2) Bernanke claims to be a student of the great depression yet amazingly concludes the cause was misguided Fed policy after the stock market crash. This is nonsense. The cause of the great depression and the cause of the current depression (yes we are in a depression), is the massive expansion of credit and debt fostered by the Fed itself. Bernanke is no student of history, he is a dunce.

3) Bernanke has on many occasions promised transparency. This is an outright lie. There is no transparency and Bloomberg has filed freedom of information lawsuits requesting information that should have been disclosed. Moreover, Congress had to subpoena the Fed in regards to the Bank of America / Merrill Lynch shotgun wedding which is how we know about Bernanke’s selective memory loss. What else is Bernanke hiding?

4) Bernanke is creative. Some might think creativity is a positive attribute. It is, for a design engineer. Unfortunately creativity is not a good attribute for a Fed chairman. This whole mess was sponsored by the Fed when Greenspan got creative with interest rate policy. Bernanke is light-years more creative than Greenspan as witnessed by an amazing array of Fed lending facilities and the ballooning of the Fed’s balance sheet swapped for garbage collateral. The unintended consequences of Bernanke’s extraordinary actions are coming down the road. We do not even know what those consequences are. However, we do know that the Fed has no exit policy, and will come up with one by the seat of Bernanke’s pants on the fly. Given there is no need for the Fed at all, the last thing we need is for a creative Fed.
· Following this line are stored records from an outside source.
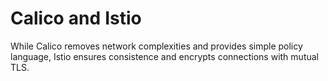 # Calico and Istio

While Calico removes network complexities and provides simple policy language, Istio ensures consistence and encrypts connections with mutual TLS.
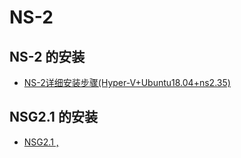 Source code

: # NS-2

## NS-2 的安装

* [NS-2详细安装步骤(Hyper-V+Ubuntu18.04+ns2.35)](https://github.com/shencang/note/blob/master/Hardware/WSN/NS-2%E8%AF%A6%E7%BB%86%E5%AE%89%E8%A3%85%E6%AD%A5%E9%AA%A4(Hyper-V%2BUbuntu18.04%2Bns2.35).md)

## NSG2.1 的安装

* [NSG2.1 ,](https://github.com/shencang/note/blob/master/NetWork/WSN/NSG2.1%E7%9A%84%E5%AE%89%E8%A3%85%E5%92%8C%E4%BD%BF%E7%94%A8.md)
5) Bernanke supports policies of theft. Proof of this is easy to establish. Bernanke favors a policy of 2% inflation, and inflation is theft. How so? Inflation benefits those with first access to money: governments, banks, and the wealthy. Government benefits when property taxes rise more than wages, banks benefit by borrowing money into existence, and the already wealthy benefit by being next in line for access to cheap money. By the time those low on the totem pole have access to cheap money, asset prices are already through the moon. Moreover, those with enough common sense to avoid the bubbles, get nothing for their money sitting in the bank. The middle class has been ravished by inflation, and Bernanke supports that inflation.

Please note that Bernanke cannot even follow his own mandate. Where was Bernanke when property and commodity prices were soaring? The answer is he was ignoring them. Thus we see the one sided nature of Bernanke’s policies. He let home prices soar, and now that they are crashing looks to support them. By the way, this is not just Bernanke, this is a symptom of central bankers in general.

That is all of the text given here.